Because of its mandates and prohibitions [shalls and shall nots], the statute, in short, defines sex education and states what may and may not be included in the curriculum.

The statute does not delegate unlimited legislative authority to school boards. The Board, of course, is implicitly authorized to assess the educational merit of sex education curricula and select one or more to be taught in its schools. Recognition of this authority does not shield, however, the selected curriculum from judicial scrutiny when the curriculum is alleged to violate in some particulars a specific part of the statute. The judiciary is constitutionally burdened with this responsibility in each case where an action alleges that conduct of a person, natural or juridical, violates a statute.

Here, the trial court had the initial responsibility of determining whether the language of the two curricula in question was contrary to the language of the statute [What does the language of each mean?]. As an appellate court, we determine whether the trial court was clearly wrong in its factual determinations or in its legal conclusions.

In its assignments of error, the Board contends the trial court used an improper legal standard to "review" the written passages that were challenged and that the judgment enjoining the Board is too broad.

We agree that the judgment enjoining the Board technically violates the specificity requirement of CCP Art. 3605, notwithstanding the trial court's more specific reasons that were later given for denying the Board's motion to recall the injunction on the grounds of lack of specificity. Compare Brown v. East Baton Rouge Parish School Bd., 405 So.2d 1148 (La.App. 1st Cir.1981). Agreeing with plaintiffs, however, that this issue may be resolved by our recasting the judgment, as here amended, we shall "cure" the specificity violation.

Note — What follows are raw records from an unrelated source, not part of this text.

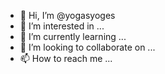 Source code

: - 👋 Hi, I’m @yogasyoges
- 👀 I’m interested in ...
- 🌱 I’m currently learning ...
- 💞️ I’m looking to collaborate on ...
- 📫 How to reach me ...

<!---
yogasyoges/yogasyoges is a ✨ special ✨ repository because its `README.md` (this file) appears on your GitHub profile.
You can click the Preview link to take a look at your changes.
--->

For the reasons we assign in the last section of this opinion, we do not agree with the Board's assertion that the trial court employed an erroneous legal standard of review in determining that some passages in the curricula violate the statute. Also to avoid burdening readers other than the litigants and their counsel, we resolve the assignments of error that relate to the passages the trial court found to be in violation of the statute before we discuss the Board's assignments relating to the trial court's rulings on evidentiary matters.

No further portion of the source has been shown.